─── PROVIDED RECORDS

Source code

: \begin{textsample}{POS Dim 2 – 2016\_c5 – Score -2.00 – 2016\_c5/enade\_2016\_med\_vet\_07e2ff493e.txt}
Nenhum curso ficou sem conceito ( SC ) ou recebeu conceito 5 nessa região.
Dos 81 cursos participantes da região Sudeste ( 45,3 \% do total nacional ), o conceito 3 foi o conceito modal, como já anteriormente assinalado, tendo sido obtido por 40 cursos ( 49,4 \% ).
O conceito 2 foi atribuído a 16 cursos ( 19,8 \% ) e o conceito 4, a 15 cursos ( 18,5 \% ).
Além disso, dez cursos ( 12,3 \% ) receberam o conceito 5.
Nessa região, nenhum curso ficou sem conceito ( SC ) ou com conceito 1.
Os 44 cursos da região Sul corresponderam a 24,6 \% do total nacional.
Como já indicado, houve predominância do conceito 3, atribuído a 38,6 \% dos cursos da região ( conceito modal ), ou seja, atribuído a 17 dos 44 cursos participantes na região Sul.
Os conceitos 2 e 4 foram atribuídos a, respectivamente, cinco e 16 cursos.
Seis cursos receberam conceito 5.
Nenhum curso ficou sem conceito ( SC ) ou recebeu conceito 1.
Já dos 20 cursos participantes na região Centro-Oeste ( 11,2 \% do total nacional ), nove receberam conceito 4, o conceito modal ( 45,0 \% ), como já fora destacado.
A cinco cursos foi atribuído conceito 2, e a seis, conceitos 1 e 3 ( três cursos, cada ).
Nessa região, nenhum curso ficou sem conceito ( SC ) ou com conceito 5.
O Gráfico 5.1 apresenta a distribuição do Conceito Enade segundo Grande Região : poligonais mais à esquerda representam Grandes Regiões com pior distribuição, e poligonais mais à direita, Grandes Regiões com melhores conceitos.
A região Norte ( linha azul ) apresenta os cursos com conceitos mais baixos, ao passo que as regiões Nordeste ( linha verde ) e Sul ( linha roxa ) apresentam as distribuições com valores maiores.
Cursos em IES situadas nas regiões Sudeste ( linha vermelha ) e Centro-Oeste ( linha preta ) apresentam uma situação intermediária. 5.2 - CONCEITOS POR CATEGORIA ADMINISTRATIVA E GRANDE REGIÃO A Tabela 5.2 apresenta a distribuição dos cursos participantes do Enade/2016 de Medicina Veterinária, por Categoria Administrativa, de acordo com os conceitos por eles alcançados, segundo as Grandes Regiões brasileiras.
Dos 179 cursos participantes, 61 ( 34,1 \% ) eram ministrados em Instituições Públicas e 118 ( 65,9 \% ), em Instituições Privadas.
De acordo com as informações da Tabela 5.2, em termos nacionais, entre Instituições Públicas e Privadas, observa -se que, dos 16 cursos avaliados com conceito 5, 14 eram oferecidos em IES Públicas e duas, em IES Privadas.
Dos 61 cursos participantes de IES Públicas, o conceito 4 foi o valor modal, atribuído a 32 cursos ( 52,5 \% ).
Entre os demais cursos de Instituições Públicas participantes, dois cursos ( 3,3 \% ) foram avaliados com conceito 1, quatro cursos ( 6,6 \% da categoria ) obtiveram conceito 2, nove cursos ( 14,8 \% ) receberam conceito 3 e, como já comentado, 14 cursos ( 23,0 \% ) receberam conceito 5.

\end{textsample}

──────

(TASK BRIEF):
What you return must be an exact retyping of the lines above starting at the line with "2 – 2016\_c5" and ending at the line with "Dos 81 cursos", and nothing besides.

(RESPONSE FOR THIS EXERCISE):
: \begin{textsample}{POS Dim 2 – 2016\_c5 – Score -2.00 – 2016\_c5/enade\_2016\_med\_vet\_07e2ff493e.txt}
Nenhum curso ficou sem conceito ( SC ) ou recebeu conceito 5 nessa região.
Dos 81 cursos participantes da região Sudeste ( 45,3 \% do total nacional ), o conceito 3 foi o conceito modal, como já anteriormente assinalado, tendo sido obtido por 40 cursos ( 49,4 \% ).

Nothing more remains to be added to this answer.